Data to use »
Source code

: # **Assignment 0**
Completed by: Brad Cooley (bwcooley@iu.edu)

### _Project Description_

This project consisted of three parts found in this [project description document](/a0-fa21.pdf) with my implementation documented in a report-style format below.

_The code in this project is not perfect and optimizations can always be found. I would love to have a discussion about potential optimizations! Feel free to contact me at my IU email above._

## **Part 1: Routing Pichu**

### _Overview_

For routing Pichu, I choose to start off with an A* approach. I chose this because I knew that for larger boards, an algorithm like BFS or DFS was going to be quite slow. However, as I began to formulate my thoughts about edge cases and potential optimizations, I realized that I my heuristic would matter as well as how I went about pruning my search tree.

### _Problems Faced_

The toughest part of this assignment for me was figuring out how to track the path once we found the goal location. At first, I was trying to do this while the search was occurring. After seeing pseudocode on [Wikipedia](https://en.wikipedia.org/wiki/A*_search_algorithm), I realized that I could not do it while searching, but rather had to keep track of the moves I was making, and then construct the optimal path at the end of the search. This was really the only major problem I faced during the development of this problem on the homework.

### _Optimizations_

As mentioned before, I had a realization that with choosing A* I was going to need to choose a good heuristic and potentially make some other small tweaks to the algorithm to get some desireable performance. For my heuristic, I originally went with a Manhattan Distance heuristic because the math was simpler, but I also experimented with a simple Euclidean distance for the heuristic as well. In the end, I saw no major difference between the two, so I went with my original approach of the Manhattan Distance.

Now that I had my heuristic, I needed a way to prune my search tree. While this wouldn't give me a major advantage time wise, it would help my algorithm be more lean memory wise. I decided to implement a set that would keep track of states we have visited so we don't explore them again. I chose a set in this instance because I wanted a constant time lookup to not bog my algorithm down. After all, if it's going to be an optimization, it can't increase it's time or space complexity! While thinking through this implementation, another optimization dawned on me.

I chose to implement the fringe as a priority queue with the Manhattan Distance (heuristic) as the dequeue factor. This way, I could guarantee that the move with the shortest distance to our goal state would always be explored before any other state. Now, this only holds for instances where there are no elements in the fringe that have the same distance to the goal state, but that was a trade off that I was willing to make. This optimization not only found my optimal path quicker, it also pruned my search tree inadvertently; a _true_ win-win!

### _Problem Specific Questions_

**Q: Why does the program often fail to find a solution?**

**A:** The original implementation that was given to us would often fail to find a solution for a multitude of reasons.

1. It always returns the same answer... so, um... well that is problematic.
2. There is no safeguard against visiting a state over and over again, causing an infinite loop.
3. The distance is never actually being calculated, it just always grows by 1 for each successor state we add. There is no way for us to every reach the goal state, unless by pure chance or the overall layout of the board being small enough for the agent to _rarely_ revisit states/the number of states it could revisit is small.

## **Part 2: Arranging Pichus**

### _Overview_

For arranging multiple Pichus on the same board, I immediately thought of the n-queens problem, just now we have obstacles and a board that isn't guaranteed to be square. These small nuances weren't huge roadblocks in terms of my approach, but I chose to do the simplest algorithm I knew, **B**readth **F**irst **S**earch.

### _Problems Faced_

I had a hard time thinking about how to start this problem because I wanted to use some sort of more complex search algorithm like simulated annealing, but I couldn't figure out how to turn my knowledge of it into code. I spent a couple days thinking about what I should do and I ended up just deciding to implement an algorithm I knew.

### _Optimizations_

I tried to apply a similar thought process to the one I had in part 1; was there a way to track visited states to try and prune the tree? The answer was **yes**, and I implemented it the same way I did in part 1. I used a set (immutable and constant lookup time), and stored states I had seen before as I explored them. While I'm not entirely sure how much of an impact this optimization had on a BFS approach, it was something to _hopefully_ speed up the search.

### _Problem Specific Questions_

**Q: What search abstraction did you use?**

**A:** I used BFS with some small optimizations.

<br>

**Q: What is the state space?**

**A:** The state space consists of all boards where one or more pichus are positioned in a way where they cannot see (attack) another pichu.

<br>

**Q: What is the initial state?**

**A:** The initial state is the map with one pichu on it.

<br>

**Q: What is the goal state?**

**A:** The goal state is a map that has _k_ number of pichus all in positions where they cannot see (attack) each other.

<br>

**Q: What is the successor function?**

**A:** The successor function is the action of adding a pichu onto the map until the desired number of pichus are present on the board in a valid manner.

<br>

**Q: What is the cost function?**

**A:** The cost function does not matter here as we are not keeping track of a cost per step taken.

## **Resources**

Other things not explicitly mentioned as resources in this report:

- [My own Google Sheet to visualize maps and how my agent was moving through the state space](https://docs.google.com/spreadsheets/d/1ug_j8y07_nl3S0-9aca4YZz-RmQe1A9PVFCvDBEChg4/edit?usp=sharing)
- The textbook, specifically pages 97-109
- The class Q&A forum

Exercise brief » Output each line of the entries exactly, so that nothing is lost.

Answer box »
Source code

: # **Assignment 0**
Completed by: Brad Cooley (bwcooley@iu.edu)

### _Project Description_

This project consisted of three parts found in this [project description document](/a0-fa21.pdf) with my implementation documented in a report-style format below.

_The code in this project is not perfect and optimizations can always be found. I would love to have a discussion about potential optimizations! Feel free to contact me at my IU email above._

## **Part 1: Routing Pichu**

### _Overview_

For routing Pichu, I choose to start off with an A* approach. I chose this because I knew that for larger boards, an algorithm like BFS or DFS was going to be quite slow. However, as I began to formulate my thoughts about edge cases and potential optimizations, I realized that I my heuristic would matter as well as how I went about pruning my search tree.

### _Problems Faced_

The toughest part of this assignment for me was figuring out how to track the path once we found the goal location. At first, I was trying to do this while the search was occurring. After seeing pseudocode on [Wikipedia](https://en.wikipedia.org/wiki/A*_search_algorithm), I realized that I could not do it while searching, but rather had to keep track of the moves I was making, and then construct the optimal path at the end of the search. This was really the only major problem I faced during the development of this problem on the homework.

### _Optimizations_

As mentioned before, I had a realization that with choosing A* I was going to need to choose a good heuristic and potentially make some other small tweaks to the algorithm to get some desireable performance. For my heuristic, I originally went with a Manhattan Distance heuristic because the math was simpler, but I also experimented with a simple Euclidean distance for the heuristic as well. In the end, I saw no major difference between the two, so I went with my original approach of the Manhattan Distance.

Now that I had my heuristic, I needed a way to prune my search tree. While this wouldn't give me a major advantage time wise, it would help my algorithm be more lean memory wise. I decided to implement a set that would keep track of states we have visited so we don't explore them again. I chose a set in this instance because I wanted a constant time lookup to not bog my algorithm down. After all, if it's going to be an optimization, it can't increase it's time or space complexity! While thinking through this implementation, another optimization dawned on me.

I chose to implement the fringe as a priority queue with the Manhattan Distance (heuristic) as the dequeue factor. This way, I could guarantee that the move with the shortest distance to our goal state would always be explored before any other state. Now, this only holds for instances where there are no elements in the fringe that have the same distance to the goal state, but that was a trade off that I was willing to make. This optimization not only found my optimal path quicker, it also pruned my search tree inadvertently; a _true_ win-win!

### _Problem Specific Questions_

**Q: Why does the program often fail to find a solution?**

**A:** The original implementation that was given to us would often fail to find a solution for a multitude of reasons.

1. It always returns the same answer... so, um... well that is problematic.
2. There is no safeguard against visiting a state over and over again, causing an infinite loop.
3. The distance is never actually being calculated, it just always grows by 1 for each successor state we add. There is no way for us to every reach the goal state, unless by pure chance or the overall layout of the board being small enough for the agent to _rarely_ revisit states/the number of states it could revisit is small.

## **Part 2: Arranging Pichus**

### _Overview_

For arranging multiple Pichus on the same board, I immediately thought of the n-queens problem, just now we have obstacles and a board that isn't guaranteed to be square. These small nuances weren't huge roadblocks in terms of my approach, but I chose to do the simplest algorithm I knew, **B**readth **F**irst **S**earch.

### _Problems Faced_

I had a hard time thinking about how to start this problem because I wanted to use some sort of more complex search algorithm like simulated annealing, but I couldn't figure out how to turn my knowledge of it into code. I spent a couple days thinking about what I should do and I ended up just deciding to implement an algorithm I knew.

### _Optimizations_

I tried to apply a similar thought process to the one I had in part 1; was there a way to track visited states to try and prune the tree? The answer was **yes**, and I implemented it the same way I did in part 1. I used a set (immutable and constant lookup time), and stored states I had seen before as I explored them. While I'm not entirely sure how much of an impact this optimization had on a BFS approach, it was something to _hopefully_ speed up the search.

### _Problem Specific Questions_

**Q: What search abstraction did you use?**

**A:** I used BFS with some small optimizations.

<br>

**Q: What is the state space?**

**A:** The state space consists of all boards where one or more pichus are positioned in a way where they cannot see (attack) another pichu.

<br>

**Q: What is the initial state?**

**A:** The initial state is the map with one pichu on it.

<br>

**Q: What is the goal state?**

**A:** The goal state is a map that has _k_ number of pichus all in positions where they cannot see (attack) each other.

<br>

**Q: What is the successor function?**

**A:** The successor function is the action of adding a pichu onto the map until the desired number of pichus are present on the board in a valid manner.

<br>

**Q: What is the cost function?**

**A:** The cost function does not matter here as we are not keeping track of a cost per step taken.

## **Resources**

Other things not explicitly mentioned as resources in this report:

- [My own Google Sheet to visualize maps and how my agent was moving through the state space](https://docs.google.com/spreadsheets/d/1ug_j8y07_nl3S0-9aca4YZz-RmQe1A9PVFCvDBEChg4/edit?usp=sharing)
- The textbook, specifically pages 97-109
- The class Q&A forum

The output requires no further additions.